**Activity:**
Could you please reproduce the entries exactly, leaving out any pictures?

Study material below:

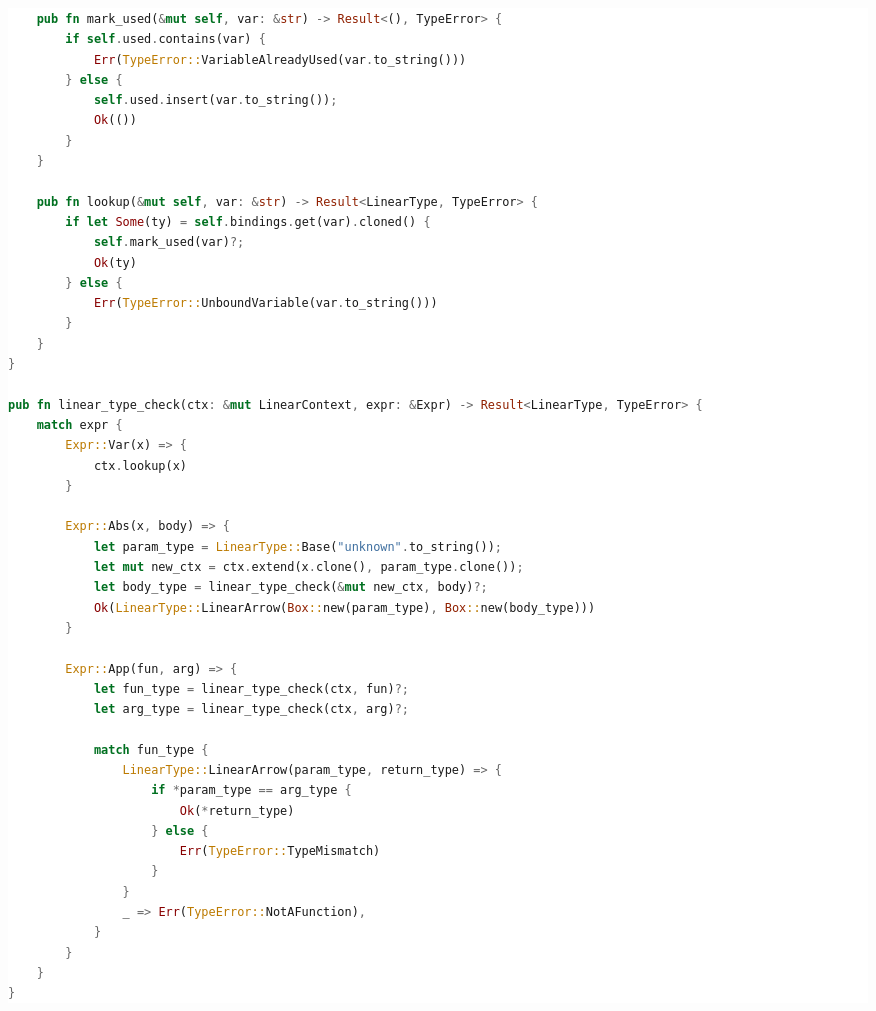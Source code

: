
 ```rust
    pub fn mark_used(&mut self, var: &str) -> Result<(), TypeError> {
        if self.used.contains(var) {
            Err(TypeError::VariableAlreadyUsed(var.to_string()))
        } else {
            self.used.insert(var.to_string());
            Ok(())
        }
    }
    
    pub fn lookup(&mut self, var: &str) -> Result<LinearType, TypeError> {
        if let Some(ty) = self.bindings.get(var).cloned() {
            self.mark_used(var)?;
            Ok(ty)
        } else {
            Err(TypeError::UnboundVariable(var.to_string()))
        }
    }
}

pub fn linear_type_check(ctx: &mut LinearContext, expr: &Expr) -> Result<LinearType, TypeError> {
    match expr {
        Expr::Var(x) => {
            ctx.lookup(x)
        }
        
        Expr::Abs(x, body) => {
            let param_type = LinearType::Base("unknown".to_string());
            let mut new_ctx = ctx.extend(x.clone(), param_type.clone());
            let body_type = linear_type_check(&mut new_ctx, body)?;
            Ok(LinearType::LinearArrow(Box::new(param_type), Box::new(body_type)))
        }
        
        Expr::App(fun, arg) => {
            let fun_type = linear_type_check(ctx, fun)?;
            let arg_type = linear_type_check(ctx, arg)?;
            
            match fun_type {
                LinearType::LinearArrow(param_type, return_type) => {
                    if *param_type == arg_type {
                        Ok(*return_type)
                    } else {
                        Err(TypeError::TypeMismatch)
                    }
                }
                _ => Err(TypeError::NotAFunction),
            }
        }
    }
}
```
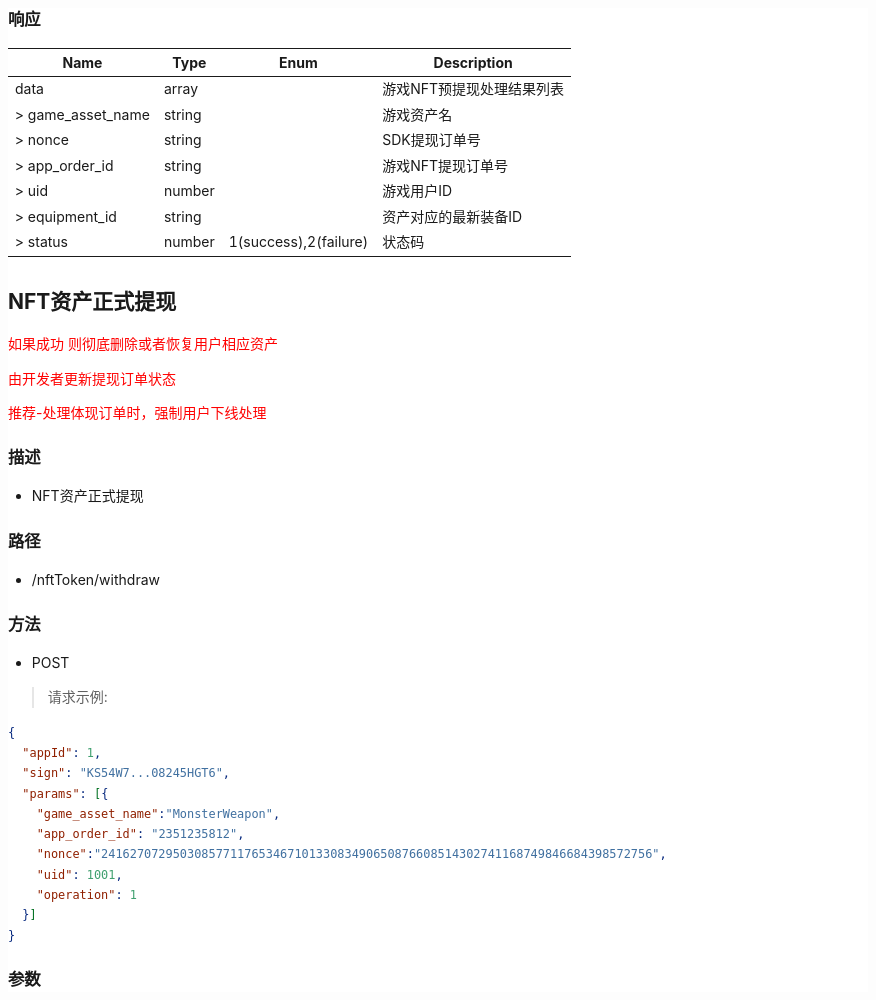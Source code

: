 ### **响应**

| Name                 | Type   | Enum                  | Description               |
| -------------------- | ------ | --------------------- | ------------------------- |
| data                 | array  |                       | 游戏NFT预提现处理结果列表 |
| &gt; game_asset_name | string |                       | 游戏资产名                |
| &gt; nonce           | string |                       | SDK提现订单号             |
| &gt; app_order_id    | string |                       | 游戏NFT提现订单号         |
| &gt; uid             | number |                       | 游戏用户ID                |
| &gt; equipment_id    | string |                       | 资产对应的最新装备ID      |
| &gt; status          | number | 1(success),2(failure) | 状态码                    |

## NFT资产正式提现

<font color=#FF0000 >如果成功 则彻底删除或者恢复用户相应资产</font>

<font color=#FF0000 >由开发者更新提现订单状态</font>

<font color=#FF0000 >推荐-处理体现订单时，强制用户下线处理</font>

### 描述

* NFT资产正式提现

### 路径

* /nftToken/withdraw

### 方法

* POST

> 请求示例:

```json
{
  "appId": 1,
  "sign": "KS54W7...08245HGT6",
  "params": [{
    "game_asset_name":"MonsterWeapon",
    "app_order_id": "2351235812",
    "nonce":"24162707295030857711765346710133083490650876608514302741168749846684398572756",
    "uid": 1001,
    "operation": 1
  }]
}
```

### **参数**
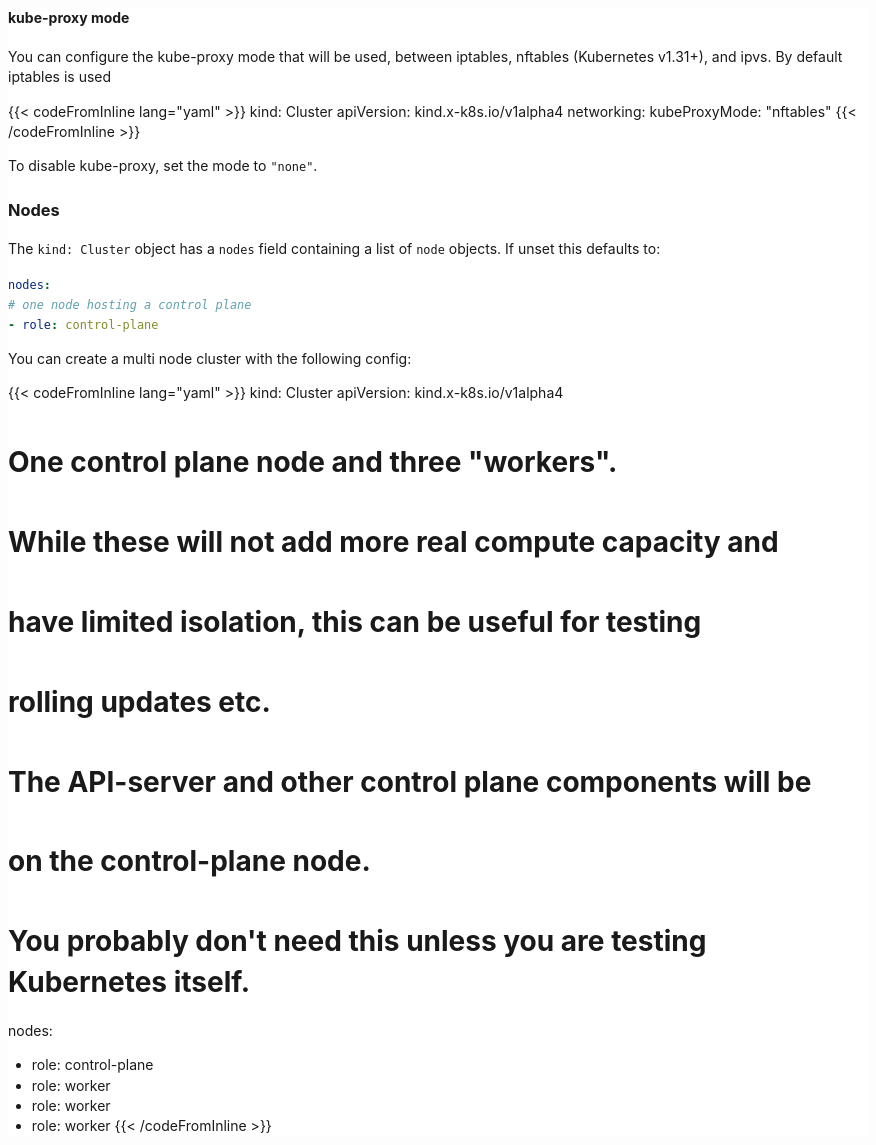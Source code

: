 
#### kube-proxy mode

You can configure the kube-proxy mode that will be used, between iptables, nftables (Kubernetes v1.31+), and ipvs.
By default iptables is used

{{< codeFromInline lang="yaml" >}}
kind: Cluster
apiVersion: kind.x-k8s.io/v1alpha4
networking:
  kubeProxyMode: "nftables"
{{< /codeFromInline >}}

To disable kube-proxy, set the mode to `"none"`.

### Nodes
The `kind: Cluster` object has a `nodes` field containing a list of `node`
objects. If unset this defaults to:

```yaml
nodes:
# one node hosting a control plane
- role: control-plane
```

You can create a multi node cluster with the following config:

{{< codeFromInline lang="yaml" >}}
kind: Cluster
apiVersion: kind.x-k8s.io/v1alpha4
# One control plane node and three "workers".
#
# While these will not add more real compute capacity and
# have limited isolation, this can be useful for testing
# rolling updates etc.
#
# The API-server and other control plane components will be
# on the control-plane node.
#
# You probably don't need this unless you are testing Kubernetes itself.
nodes:
- role: control-plane
- role: worker
- role: worker
- role: worker
{{< /codeFromInline >}}
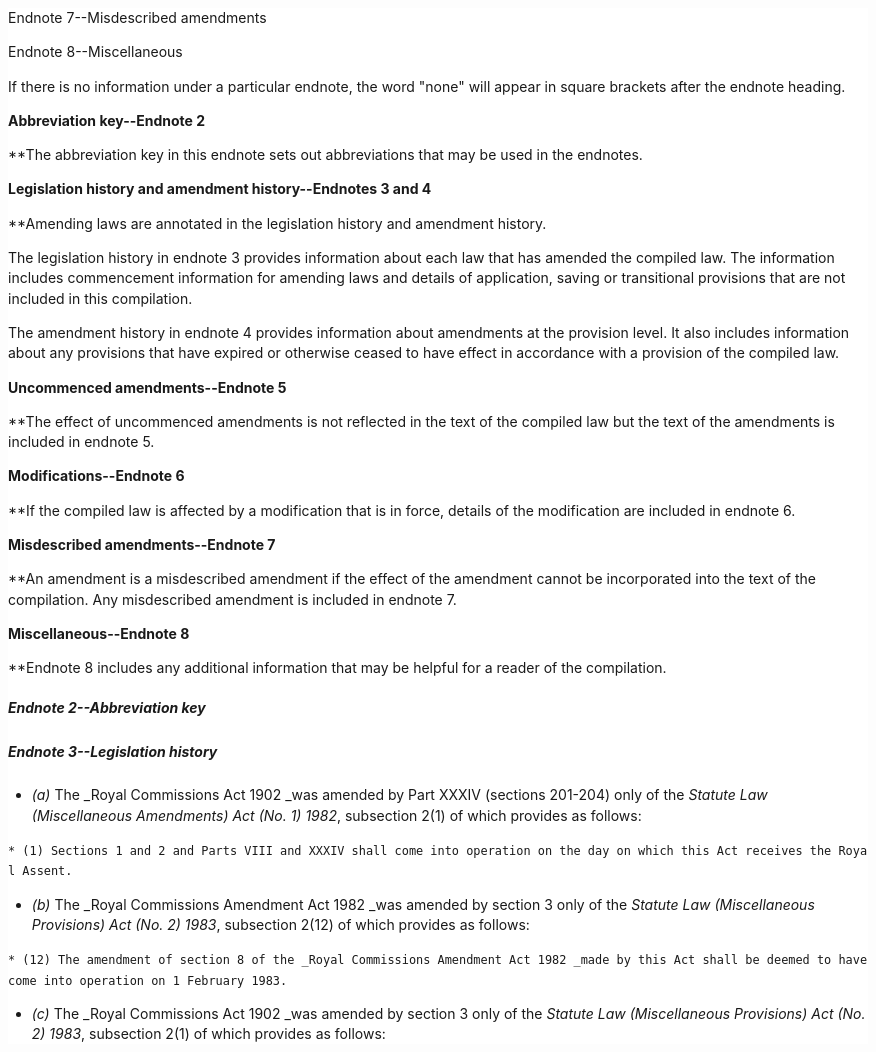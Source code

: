 Endnote 7--Misdescribed amendments

Endnote 8--Miscellaneous

If there is no information under a particular endnote, the word "none" will appear in square brackets after the endnote heading.

**Abbreviation key--Endnote 2**

**The abbreviation key in this endnote sets out abbreviations that may be used in the endnotes.

**Legislation history and amendment history--Endnotes 3 and 4**

**Amending laws are annotated in the legislation history and amendment history.

The legislation history in endnote 3 provides information about each law that has amended the compiled law. The information includes commencement information for amending laws and details of application, saving or transitional provisions that are not included in this compilation.

The amendment history in endnote 4 provides information about amendments at the provision level. It also includes information about any provisions that have expired or otherwise ceased to have effect in accordance with a provision of the compiled law. 

**Uncommenced amendments--Endnote 5**

**The effect of uncommenced amendments is not reflected in the text of the compiled law but the text of the amendments is included in endnote 5.

**Modifications--Endnote 6**

**If the compiled law is affected by a modification that is in force, details of the modification are included in endnote 6.

**Misdescribed amendments--Endnote 7**

**An amendment is a misdescribed amendment if the effect of the amendment cannot be incorporated into the text of the compilation. Any misdescribed amendment is included in endnote 7.

**Miscellaneous--Endnote 8**

**Endnote 8 includes any additional information that may be helpful for a reader of the compilation.

##### Endnote 2--Abbreviation key

##### Endnote 3--Legislation history

   * _(a)_	The _Royal Commissions Act 1902 _was amended by Part XXXIV (sections 201-204) only of the _Statute Law (Miscellaneous Amendments) Act (No. 1) 1982_, subsection 2(1) of which provides as follows:

    * (1) Sections 1 and 2 and Parts VIII and XXXIV shall come into operation on the day on which this Act receives the Royal Assent.

   * _(b)_	The _Royal Commissions Amendment Act 1982 _was amended by section 3 only of the _Statute Law (Miscellaneous Provisions) Act (No. 2) 1983_, subsection 2(12) of which provides as follows:

    * (12) The amendment of section 8 of the _Royal Commissions Amendment Act 1982 _made by this Act shall be deemed to have come into operation on 1 February 1983.

   * _(c)_	The _Royal Commissions Act 1902 _was amended by section 3 only of the _Statute Law (Miscellaneous Provisions) Act (No. 2) 1983_, subsection 2(1) of which provides as follows:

End of Study material.

**Solution for this problem:**
Source code

:
 ```rust
    pub fn mark_used(&mut self, var: &str) -> Result<(), TypeError> {
        if self.used.contains(var) {
            Err(TypeError::VariableAlreadyUsed(var.to_string()))
        } else {
            self.used.insert(var.to_string());
            Ok(())
        }
    }
    
    pub fn lookup(&mut self, var: &str) -> Result<LinearType, TypeError> {
        if let Some(ty) = self.bindings.get(var).cloned() {
            self.mark_used(var)?;
            Ok(ty)
        } else {
            Err(TypeError::UnboundVariable(var.to_string()))
        }
    }
}

pub fn linear_type_check(ctx: &mut LinearContext, expr: &Expr) -> Result<LinearType, TypeError> {
    match expr {
        Expr::Var(x) => {
            ctx.lookup(x)
        }
        
        Expr::Abs(x, body) => {
            let param_type = LinearType::Base("unknown".to_string());
            let mut new_ctx = ctx.extend(x.clone(), param_type.clone());
            let body_type = linear_type_check(&mut new_ctx, body)?;
            Ok(LinearType::LinearArrow(Box::new(param_type), Box::new(body_type)))
        }
        
        Expr::App(fun, arg) => {
            let fun_type = linear_type_check(ctx, fun)?;
            let arg_type = linear_type_check(ctx, arg)?;
            
            match fun_type {
                LinearType::LinearArrow(param_type, return_type) => {
                    if *param_type == arg_type {
                        Ok(*return_type)
                    } else {
                        Err(TypeError::TypeMismatch)
                    }
                }
                _ => Err(TypeError::NotAFunction),
            }
        }
    }
}
```
Source code

: ### **响应**

| Name                 | Type   | Enum                  | Description               |
| -------------------- | ------ | --------------------- | ------------------------- |
| data                 | array  |                       | 游戏NFT预提现处理结果列表 |
| &gt; game_asset_name | string |                       | 游戏资产名                |
| &gt; nonce           | string |                       | SDK提现订单号             |
| &gt; app_order_id    | string |                       | 游戏NFT提现订单号         |
| &gt; uid             | number |                       | 游戏用户ID                |
| &gt; equipment_id    | string |                       | 资产对应的最新装备ID      |
| &gt; status          | number | 1(success),2(failure) | 状态码                    |

## NFT资产正式提现

<font color=#FF0000 >如果成功 则彻底删除或者恢复用户相应资产</font>

<font color=#FF0000 >由开发者更新提现订单状态</font>

<font color=#FF0000 >推荐-处理体现订单时，强制用户下线处理</font>

### 描述

* NFT资产正式提现

### 路径

* /nftToken/withdraw

### 方法

* POST

> 请求示例:

```json
{
  "appId": 1,
  "sign": "KS54W7...08245HGT6",
  "params": [{
    "game_asset_name":"MonsterWeapon",
    "app_order_id": "2351235812",
    "nonce":"24162707295030857711765346710133083490650876608514302741168749846684398572756",
    "uid": 1001,
    "operation": 1
  }]
}
```

### **参数**
Source code

: 
#### kube-proxy mode

You can configure the kube-proxy mode that will be used, between iptables, nftables (Kubernetes v1.31+), and ipvs.
By default iptables is used

{{< codeFromInline lang="yaml" >}}
kind: Cluster
apiVersion: kind.x-k8s.io/v1alpha4
networking:
  kubeProxyMode: "nftables"
{{< /codeFromInline >}}

To disable kube-proxy, set the mode to `"none"`.

### Nodes
The `kind: Cluster` object has a `nodes` field containing a list of `node`
objects. If unset this defaults to:

```yaml
nodes:
# one node hosting a control plane
- role: control-plane
```

You can create a multi node cluster with the following config:

{{< codeFromInline lang="yaml" >}}
kind: Cluster
apiVersion: kind.x-k8s.io/v1alpha4
# One control plane node and three "workers".
#
# While these will not add more real compute capacity and
# have limited isolation, this can be useful for testing
# rolling updates etc.
#
# The API-server and other control plane components will be
# on the control-plane node.
#
# You probably don't need this unless you are testing Kubernetes itself.
nodes:
- role: control-plane
- role: worker
- role: worker
- role: worker
{{< /codeFromInline >}}
Source code

: Endnote 7--Misdescribed amendments

Endnote 8--Miscellaneous

If there is no information under a particular endnote, the word "none" will appear in square brackets after the endnote heading.

**Abbreviation key--Endnote 2**

**The abbreviation key in this endnote sets out abbreviations that may be used in the endnotes.

**Legislation history and amendment history--Endnotes 3 and 4**

**Amending laws are annotated in the legislation history and amendment history.

The legislation history in endnote 3 provides information about each law that has amended the compiled law. The information includes commencement information for amending laws and details of application, saving or transitional provisions that are not included in this compilation.

The amendment history in endnote 4 provides information about amendments at the provision level. It also includes information about any provisions that have expired or otherwise ceased to have effect in accordance with a provision of the compiled law. 

**Uncommenced amendments--Endnote 5**

**The effect of uncommenced amendments is not reflected in the text of the compiled law but the text of the amendments is included in endnote 5.

**Modifications--Endnote 6**

**If the compiled law is affected by a modification that is in force, details of the modification are included in endnote 6.

**Misdescribed amendments--Endnote 7**

**An amendment is a misdescribed amendment if the effect of the amendment cannot be incorporated into the text of the compilation. Any misdescribed amendment is included in endnote 7.

**Miscellaneous--Endnote 8**

**Endnote 8 includes any additional information that may be helpful for a reader of the compilation.

##### Endnote 2--Abbreviation key

##### Endnote 3--Legislation history

   * _(a)_	The _Royal Commissions Act 1902 _was amended by Part XXXIV (sections 201-204) only of the _Statute Law (Miscellaneous Amendments) Act (No. 1) 1982_, subsection 2(1) of which provides as follows:

    * (1) Sections 1 and 2 and Parts VIII and XXXIV shall come into operation on the day on which this Act receives the Royal Assent.

   * _(b)_	The _Royal Commissions Amendment Act 1982 _was amended by section 3 only of the _Statute Law (Miscellaneous Provisions) Act (No. 2) 1983_, subsection 2(12) of which provides as follows:

    * (12) The amendment of section 8 of the _Royal Commissions Amendment Act 1982 _made by this Act shall be deemed to have come into operation on 1 February 1983.

   * _(c)_	The _Royal Commissions Act 1902 _was amended by section 3 only of the _Statute Law (Miscellaneous Provisions) Act (No. 2) 1983_, subsection 2(1) of which provides as follows:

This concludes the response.